For every line of the material below, check for the string "Mass" and return the line if it is there.

Records shown below:

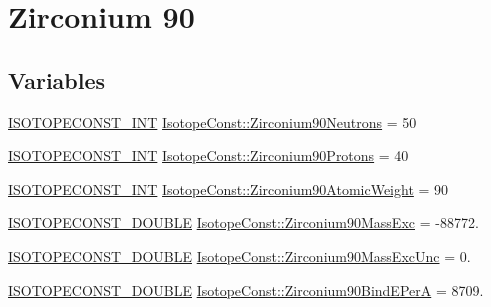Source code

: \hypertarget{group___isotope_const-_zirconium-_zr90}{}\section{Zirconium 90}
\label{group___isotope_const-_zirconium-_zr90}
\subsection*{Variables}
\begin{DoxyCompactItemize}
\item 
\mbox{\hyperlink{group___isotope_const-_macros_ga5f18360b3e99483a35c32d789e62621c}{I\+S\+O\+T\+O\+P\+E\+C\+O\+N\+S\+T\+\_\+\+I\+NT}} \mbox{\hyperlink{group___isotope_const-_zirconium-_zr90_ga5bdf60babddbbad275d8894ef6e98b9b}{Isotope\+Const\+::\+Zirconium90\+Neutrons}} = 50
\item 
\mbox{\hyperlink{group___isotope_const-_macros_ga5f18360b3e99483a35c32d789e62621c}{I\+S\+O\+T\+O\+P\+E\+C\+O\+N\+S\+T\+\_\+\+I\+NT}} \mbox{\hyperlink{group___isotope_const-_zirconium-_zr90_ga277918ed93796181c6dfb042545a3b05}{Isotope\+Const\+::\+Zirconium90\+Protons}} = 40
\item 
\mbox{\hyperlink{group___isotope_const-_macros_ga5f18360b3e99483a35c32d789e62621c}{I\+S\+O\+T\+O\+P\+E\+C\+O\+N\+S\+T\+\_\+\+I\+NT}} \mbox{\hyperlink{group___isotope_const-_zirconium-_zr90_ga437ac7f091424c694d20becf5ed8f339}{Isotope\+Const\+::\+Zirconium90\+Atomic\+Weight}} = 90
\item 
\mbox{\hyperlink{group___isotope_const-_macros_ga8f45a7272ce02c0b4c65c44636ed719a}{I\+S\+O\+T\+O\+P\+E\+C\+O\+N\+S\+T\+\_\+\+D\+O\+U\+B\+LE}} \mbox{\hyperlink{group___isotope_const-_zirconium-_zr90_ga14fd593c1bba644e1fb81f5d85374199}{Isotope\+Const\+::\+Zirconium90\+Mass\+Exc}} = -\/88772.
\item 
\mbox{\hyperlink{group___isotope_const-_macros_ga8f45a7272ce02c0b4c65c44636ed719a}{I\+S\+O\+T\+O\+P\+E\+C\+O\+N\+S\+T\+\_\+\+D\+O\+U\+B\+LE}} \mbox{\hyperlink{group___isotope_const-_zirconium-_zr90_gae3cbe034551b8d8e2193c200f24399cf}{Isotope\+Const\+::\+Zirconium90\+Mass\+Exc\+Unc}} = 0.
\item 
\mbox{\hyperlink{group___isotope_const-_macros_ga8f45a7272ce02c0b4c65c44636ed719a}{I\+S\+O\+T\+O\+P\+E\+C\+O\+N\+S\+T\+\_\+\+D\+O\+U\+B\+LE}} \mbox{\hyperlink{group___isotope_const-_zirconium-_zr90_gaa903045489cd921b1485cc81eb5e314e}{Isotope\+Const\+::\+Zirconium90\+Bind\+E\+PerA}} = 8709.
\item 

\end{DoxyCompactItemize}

End of Records shown.

(Problem solution)
\mbox{\hyperlink{group___isotope_const-_macros_ga8f45a7272ce02c0b4c65c44636ed719a}{I\+S\+O\+T\+O\+P\+E\+C\+O\+N\+S\+T\+\_\+\+D\+O\+U\+B\+LE}} \mbox{\hyperlink{group___isotope_const-_zirconium-_zr90_ga14fd593c1bba644e1fb81f5d85374199}{Isotope\+Const\+::\+Zirconium90\+Mass\+Exc}} = -\/88772.
\mbox{\hyperlink{group___isotope_const-_macros_ga8f45a7272ce02c0b4c65c44636ed719a}{I\+S\+O\+T\+O\+P\+E\+C\+O\+N\+S\+T\+\_\+\+D\+O\+U\+B\+LE}} \mbox{\hyperlink{group___isotope_const-_zirconium-_zr90_gae3cbe034551b8d8e2193c200f24399cf}{Isotope\+Const\+::\+Zirconium90\+Mass\+Exc\+Unc}} = 0.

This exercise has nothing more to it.